§ **What is being asked**: Among the records that follow, set down only the lines from the one containing "Configurar os serviços" to the one containing "Configure as variáveis", both included, exactly.

§ **Records from a data source**:
=== Section Start ===

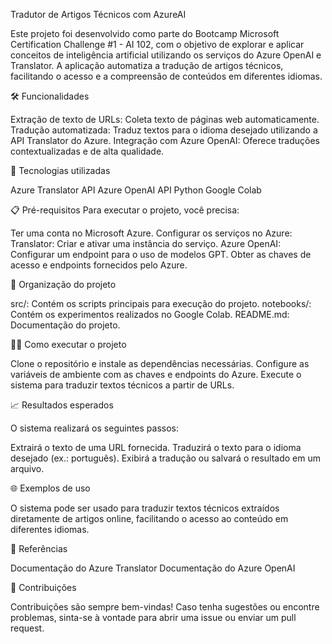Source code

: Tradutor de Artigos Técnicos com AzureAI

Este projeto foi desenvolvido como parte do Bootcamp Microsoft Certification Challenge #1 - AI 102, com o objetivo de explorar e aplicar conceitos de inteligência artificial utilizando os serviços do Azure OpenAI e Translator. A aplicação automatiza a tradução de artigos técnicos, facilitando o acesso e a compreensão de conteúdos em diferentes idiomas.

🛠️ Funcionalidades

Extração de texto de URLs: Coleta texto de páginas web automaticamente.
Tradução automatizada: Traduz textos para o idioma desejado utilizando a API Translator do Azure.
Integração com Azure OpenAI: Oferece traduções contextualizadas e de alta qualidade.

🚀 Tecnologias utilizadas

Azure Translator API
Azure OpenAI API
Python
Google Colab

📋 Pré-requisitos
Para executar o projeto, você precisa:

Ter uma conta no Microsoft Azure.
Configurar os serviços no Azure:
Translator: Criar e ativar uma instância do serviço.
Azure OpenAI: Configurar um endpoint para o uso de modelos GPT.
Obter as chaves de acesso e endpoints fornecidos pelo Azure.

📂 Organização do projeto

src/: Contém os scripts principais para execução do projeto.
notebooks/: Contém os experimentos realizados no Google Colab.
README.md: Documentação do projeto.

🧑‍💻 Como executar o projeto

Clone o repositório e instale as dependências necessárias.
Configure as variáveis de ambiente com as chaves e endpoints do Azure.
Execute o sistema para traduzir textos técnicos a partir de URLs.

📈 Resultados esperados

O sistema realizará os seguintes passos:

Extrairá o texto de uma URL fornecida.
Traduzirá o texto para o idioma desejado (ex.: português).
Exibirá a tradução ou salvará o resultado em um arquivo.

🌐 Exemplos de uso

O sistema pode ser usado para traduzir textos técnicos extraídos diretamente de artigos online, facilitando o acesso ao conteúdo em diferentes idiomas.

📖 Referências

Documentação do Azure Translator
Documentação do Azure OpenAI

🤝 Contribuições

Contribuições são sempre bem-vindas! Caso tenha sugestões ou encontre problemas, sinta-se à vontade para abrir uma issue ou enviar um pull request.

=== Section End ===
=== Section Start ===

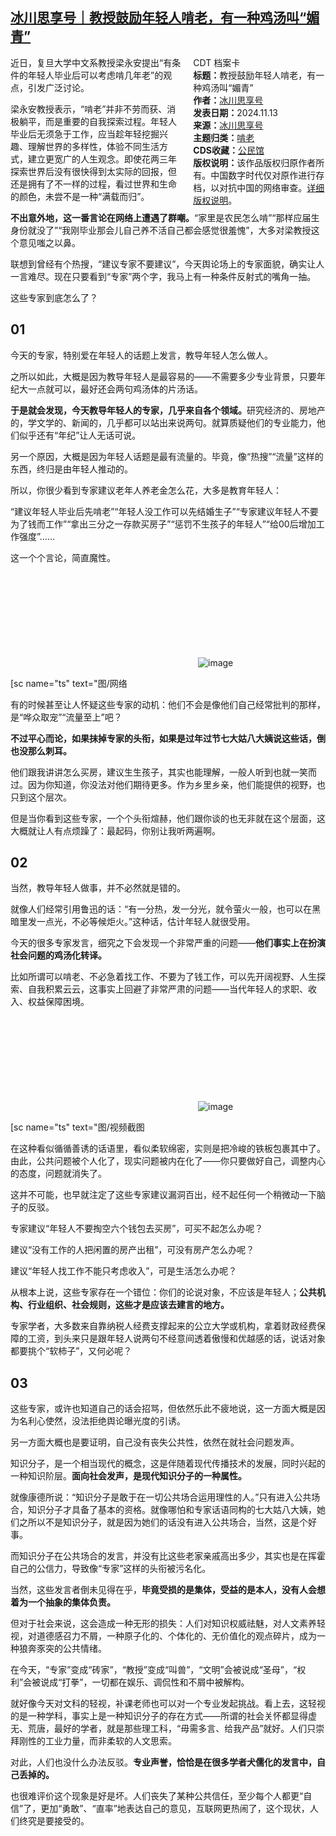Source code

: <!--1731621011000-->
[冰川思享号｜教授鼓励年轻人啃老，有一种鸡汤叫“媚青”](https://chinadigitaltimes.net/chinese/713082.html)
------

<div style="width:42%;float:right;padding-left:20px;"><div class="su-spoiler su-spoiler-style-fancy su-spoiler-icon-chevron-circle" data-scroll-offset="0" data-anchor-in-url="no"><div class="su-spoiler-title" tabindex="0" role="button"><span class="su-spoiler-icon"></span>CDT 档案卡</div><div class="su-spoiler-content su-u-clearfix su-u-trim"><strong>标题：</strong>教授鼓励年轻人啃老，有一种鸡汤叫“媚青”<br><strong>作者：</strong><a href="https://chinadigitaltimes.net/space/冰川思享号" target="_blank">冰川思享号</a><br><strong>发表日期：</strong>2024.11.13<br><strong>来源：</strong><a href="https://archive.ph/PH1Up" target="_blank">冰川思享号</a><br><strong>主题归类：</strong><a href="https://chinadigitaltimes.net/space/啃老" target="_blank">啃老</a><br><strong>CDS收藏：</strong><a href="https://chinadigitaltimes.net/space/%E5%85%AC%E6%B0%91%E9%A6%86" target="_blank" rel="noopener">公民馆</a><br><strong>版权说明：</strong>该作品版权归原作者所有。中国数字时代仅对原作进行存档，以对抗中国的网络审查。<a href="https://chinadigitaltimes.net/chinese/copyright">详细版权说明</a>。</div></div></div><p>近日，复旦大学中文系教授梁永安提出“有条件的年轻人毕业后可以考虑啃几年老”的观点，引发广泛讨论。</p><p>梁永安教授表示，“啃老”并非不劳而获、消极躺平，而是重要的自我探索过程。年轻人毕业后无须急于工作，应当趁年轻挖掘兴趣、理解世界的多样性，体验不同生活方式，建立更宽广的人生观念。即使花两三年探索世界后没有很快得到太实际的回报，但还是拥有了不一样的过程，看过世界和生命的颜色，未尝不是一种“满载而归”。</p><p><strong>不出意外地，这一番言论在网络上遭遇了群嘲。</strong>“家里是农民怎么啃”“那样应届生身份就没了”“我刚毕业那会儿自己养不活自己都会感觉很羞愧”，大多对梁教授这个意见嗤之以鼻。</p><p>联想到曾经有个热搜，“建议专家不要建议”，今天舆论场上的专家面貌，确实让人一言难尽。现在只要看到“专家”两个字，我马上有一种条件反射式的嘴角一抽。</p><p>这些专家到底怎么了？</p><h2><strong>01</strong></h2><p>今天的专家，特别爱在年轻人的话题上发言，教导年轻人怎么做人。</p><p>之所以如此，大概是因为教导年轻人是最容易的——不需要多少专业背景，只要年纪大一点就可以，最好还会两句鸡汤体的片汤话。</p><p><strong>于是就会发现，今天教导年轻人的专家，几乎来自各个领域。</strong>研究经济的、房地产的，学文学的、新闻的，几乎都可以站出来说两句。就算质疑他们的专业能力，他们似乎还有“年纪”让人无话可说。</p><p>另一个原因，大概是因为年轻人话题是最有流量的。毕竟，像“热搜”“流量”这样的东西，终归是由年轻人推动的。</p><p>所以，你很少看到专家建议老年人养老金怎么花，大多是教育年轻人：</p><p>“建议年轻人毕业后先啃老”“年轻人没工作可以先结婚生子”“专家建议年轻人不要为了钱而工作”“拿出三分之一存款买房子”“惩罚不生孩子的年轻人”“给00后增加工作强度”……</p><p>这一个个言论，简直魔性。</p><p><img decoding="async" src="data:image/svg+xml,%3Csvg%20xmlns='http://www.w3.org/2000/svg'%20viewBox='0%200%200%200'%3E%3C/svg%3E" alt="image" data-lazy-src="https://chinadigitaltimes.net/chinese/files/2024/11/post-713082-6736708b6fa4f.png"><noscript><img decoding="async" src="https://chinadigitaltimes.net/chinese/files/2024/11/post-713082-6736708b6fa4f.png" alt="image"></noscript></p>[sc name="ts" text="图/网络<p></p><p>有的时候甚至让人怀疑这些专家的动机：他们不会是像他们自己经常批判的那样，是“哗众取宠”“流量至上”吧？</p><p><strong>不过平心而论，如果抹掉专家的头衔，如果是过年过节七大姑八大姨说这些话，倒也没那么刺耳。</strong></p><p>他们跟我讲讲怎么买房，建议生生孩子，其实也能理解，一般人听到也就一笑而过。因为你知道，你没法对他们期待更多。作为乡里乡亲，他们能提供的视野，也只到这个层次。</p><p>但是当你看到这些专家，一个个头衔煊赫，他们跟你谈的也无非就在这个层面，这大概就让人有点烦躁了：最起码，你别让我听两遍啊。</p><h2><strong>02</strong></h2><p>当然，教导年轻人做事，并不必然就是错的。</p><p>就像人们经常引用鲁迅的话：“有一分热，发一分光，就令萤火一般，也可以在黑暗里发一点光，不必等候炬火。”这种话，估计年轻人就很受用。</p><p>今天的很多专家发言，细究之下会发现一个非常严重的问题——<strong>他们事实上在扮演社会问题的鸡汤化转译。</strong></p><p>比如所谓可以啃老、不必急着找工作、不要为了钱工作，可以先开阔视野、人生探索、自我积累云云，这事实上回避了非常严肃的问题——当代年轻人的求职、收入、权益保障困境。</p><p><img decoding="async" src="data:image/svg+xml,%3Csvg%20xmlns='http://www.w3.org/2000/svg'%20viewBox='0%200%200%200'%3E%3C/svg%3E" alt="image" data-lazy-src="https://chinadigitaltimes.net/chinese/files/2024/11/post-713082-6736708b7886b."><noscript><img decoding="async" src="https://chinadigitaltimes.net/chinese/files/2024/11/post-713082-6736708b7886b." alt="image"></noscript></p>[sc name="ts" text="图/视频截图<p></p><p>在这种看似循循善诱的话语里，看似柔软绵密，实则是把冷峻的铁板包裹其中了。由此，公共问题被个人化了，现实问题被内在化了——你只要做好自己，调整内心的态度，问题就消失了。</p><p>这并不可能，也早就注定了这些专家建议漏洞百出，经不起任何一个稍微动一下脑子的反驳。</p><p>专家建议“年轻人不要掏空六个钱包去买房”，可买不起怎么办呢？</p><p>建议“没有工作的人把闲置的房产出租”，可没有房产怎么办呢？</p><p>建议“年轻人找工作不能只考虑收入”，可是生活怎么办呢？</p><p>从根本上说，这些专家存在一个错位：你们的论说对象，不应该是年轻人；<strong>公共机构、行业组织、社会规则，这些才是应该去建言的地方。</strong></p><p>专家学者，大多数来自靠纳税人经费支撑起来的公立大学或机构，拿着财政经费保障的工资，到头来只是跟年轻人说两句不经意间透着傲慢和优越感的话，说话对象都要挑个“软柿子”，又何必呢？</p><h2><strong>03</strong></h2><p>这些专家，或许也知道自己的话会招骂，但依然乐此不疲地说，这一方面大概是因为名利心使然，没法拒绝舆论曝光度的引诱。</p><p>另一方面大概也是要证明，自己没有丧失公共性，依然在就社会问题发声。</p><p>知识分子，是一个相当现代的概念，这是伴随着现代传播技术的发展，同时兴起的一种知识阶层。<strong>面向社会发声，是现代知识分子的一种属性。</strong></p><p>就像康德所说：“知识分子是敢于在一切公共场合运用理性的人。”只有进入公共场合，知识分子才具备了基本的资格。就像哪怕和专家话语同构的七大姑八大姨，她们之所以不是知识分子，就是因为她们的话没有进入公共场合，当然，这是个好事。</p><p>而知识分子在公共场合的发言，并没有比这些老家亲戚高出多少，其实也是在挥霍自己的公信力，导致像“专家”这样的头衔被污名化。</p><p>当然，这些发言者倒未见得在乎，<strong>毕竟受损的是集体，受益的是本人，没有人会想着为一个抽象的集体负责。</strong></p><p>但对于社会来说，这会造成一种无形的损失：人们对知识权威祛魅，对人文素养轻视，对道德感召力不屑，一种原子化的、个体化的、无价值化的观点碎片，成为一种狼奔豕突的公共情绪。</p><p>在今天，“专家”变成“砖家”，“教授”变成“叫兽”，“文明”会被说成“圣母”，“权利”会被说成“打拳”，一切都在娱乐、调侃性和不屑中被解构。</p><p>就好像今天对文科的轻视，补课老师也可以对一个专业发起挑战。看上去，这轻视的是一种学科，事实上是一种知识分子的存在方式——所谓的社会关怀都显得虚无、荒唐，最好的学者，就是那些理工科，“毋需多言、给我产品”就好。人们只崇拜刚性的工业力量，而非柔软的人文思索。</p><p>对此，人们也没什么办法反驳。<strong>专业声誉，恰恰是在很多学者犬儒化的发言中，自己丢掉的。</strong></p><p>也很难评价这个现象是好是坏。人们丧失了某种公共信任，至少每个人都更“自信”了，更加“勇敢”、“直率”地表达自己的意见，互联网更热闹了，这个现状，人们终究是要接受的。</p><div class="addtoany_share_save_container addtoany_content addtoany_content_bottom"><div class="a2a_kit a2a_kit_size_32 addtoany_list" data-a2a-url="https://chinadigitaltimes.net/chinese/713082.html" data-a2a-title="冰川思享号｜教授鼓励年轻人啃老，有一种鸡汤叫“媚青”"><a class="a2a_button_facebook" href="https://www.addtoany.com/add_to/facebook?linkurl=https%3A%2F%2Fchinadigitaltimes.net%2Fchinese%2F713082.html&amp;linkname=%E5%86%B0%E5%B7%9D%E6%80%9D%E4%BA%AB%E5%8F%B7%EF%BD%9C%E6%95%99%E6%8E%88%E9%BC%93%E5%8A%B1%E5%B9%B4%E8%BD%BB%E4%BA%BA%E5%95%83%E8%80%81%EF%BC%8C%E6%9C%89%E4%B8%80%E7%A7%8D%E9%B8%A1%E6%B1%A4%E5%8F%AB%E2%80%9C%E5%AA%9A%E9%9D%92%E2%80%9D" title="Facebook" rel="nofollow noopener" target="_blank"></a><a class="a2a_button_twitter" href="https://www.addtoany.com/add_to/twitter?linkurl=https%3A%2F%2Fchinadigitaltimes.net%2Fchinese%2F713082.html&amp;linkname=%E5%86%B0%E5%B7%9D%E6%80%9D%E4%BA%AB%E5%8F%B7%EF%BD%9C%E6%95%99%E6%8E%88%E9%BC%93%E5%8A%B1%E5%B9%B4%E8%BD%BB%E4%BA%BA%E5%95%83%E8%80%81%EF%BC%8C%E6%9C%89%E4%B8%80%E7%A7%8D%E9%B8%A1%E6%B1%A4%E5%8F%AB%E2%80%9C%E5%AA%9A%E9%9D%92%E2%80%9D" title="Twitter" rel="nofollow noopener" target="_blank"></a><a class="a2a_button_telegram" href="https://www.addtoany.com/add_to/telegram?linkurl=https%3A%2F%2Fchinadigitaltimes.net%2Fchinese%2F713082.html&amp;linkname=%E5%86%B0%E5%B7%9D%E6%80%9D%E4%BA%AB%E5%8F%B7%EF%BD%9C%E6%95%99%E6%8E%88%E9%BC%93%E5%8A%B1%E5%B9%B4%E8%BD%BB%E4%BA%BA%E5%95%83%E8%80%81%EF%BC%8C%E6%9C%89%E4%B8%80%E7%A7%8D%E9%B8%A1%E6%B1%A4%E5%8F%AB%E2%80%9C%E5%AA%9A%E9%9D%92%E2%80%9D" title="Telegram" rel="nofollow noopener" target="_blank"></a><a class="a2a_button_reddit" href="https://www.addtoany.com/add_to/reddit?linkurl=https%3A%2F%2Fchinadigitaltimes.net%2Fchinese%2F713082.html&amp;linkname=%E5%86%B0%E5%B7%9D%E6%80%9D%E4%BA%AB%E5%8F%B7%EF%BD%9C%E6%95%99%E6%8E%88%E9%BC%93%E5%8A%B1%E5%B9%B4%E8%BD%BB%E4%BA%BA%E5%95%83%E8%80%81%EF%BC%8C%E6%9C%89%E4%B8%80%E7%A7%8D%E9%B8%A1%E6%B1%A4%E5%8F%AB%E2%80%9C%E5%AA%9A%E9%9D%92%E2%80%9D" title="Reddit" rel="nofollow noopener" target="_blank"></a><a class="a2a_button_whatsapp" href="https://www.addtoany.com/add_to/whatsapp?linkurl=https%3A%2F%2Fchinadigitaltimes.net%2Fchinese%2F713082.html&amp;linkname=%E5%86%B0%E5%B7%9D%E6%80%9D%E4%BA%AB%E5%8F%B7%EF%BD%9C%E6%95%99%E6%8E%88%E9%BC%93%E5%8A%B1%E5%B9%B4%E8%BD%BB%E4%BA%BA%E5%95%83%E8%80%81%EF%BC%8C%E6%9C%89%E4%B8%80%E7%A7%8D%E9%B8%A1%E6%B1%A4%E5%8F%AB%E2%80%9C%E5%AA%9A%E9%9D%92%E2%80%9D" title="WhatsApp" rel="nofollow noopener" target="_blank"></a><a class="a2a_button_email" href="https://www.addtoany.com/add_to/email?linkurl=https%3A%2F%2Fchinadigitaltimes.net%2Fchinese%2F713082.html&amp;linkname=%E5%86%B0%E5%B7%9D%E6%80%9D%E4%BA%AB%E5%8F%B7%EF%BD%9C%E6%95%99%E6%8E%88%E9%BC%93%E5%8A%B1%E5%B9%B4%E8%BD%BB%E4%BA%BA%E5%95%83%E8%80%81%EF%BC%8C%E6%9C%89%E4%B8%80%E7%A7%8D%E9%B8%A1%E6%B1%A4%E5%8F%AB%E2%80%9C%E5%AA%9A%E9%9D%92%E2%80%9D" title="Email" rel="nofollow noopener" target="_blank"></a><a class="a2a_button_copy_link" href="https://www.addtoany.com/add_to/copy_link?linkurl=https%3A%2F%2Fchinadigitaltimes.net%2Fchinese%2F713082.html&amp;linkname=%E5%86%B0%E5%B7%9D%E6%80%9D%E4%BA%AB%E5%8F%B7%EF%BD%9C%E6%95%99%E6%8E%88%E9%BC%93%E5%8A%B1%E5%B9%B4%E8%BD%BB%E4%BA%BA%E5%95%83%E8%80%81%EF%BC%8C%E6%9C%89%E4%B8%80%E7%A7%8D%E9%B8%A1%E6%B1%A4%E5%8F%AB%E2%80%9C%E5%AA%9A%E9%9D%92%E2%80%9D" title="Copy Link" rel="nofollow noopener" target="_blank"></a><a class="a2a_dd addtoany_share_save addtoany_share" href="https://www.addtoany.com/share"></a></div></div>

=== Section End ===
=== Section Start ===

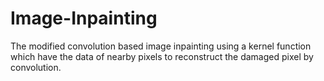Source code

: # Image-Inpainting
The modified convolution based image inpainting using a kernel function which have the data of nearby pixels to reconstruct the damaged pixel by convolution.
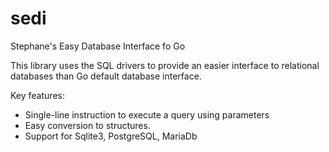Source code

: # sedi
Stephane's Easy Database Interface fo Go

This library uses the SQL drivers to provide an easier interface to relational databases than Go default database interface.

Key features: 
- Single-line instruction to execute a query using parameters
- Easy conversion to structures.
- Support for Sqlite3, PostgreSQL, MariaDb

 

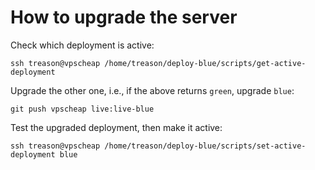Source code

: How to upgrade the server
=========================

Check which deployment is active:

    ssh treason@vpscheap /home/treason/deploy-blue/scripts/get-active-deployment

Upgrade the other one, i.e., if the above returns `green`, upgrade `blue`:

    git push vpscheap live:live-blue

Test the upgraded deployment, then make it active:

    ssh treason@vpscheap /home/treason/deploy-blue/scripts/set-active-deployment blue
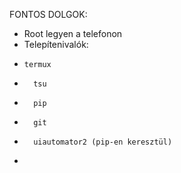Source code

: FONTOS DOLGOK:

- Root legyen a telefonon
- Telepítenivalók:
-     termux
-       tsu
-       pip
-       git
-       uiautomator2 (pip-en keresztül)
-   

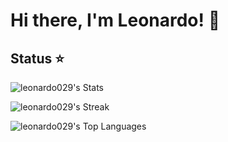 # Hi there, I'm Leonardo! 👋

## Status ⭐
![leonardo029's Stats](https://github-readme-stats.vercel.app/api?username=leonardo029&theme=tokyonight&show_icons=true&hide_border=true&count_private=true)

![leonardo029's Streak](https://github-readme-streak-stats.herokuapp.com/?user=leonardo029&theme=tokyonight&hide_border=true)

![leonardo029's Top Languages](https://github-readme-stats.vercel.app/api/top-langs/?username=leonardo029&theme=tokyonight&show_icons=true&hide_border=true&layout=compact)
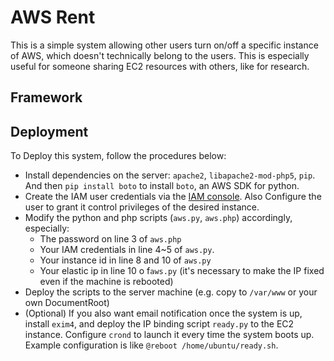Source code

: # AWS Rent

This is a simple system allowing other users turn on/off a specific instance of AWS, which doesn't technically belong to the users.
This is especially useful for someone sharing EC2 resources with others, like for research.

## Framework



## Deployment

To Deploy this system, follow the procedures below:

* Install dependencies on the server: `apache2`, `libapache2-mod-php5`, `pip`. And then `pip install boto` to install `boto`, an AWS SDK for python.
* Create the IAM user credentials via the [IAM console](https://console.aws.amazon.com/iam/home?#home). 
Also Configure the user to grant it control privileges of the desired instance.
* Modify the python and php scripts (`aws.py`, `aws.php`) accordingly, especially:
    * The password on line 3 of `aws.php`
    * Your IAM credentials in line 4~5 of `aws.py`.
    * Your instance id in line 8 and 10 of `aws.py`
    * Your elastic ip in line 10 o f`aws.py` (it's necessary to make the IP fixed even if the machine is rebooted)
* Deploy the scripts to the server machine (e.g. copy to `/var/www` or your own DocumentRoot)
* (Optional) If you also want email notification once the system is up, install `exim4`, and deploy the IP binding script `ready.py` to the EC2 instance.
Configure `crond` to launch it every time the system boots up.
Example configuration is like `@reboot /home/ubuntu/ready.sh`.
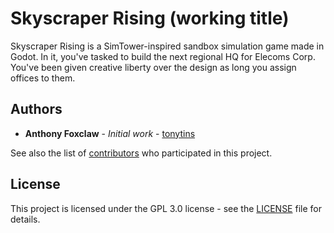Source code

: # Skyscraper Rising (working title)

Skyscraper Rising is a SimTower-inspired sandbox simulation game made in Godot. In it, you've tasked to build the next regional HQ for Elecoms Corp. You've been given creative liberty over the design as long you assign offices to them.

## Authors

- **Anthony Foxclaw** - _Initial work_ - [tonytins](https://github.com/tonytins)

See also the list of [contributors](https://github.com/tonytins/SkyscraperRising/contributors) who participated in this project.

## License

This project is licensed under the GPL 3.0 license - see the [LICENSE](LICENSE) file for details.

=== Section End ===

§ **Problem solution**:
Configurar os serviços no Azure:
Translator: Criar e ativar uma instância do serviço.
Azure OpenAI: Configurar um endpoint para o uso de modelos GPT.
Obter as chaves de acesso e endpoints fornecidos pelo Azure.

📂 Organização do projeto

src/: Contém os scripts principais para execução do projeto.
notebooks/: Contém os experimentos realizados no Google Colab.
README.md: Documentação do projeto.

🧑‍💻 Como executar o projeto

Clone o repositório e instale as dependências necessárias.
Configure as variáveis de ambiente com as chaves e endpoints do Azure.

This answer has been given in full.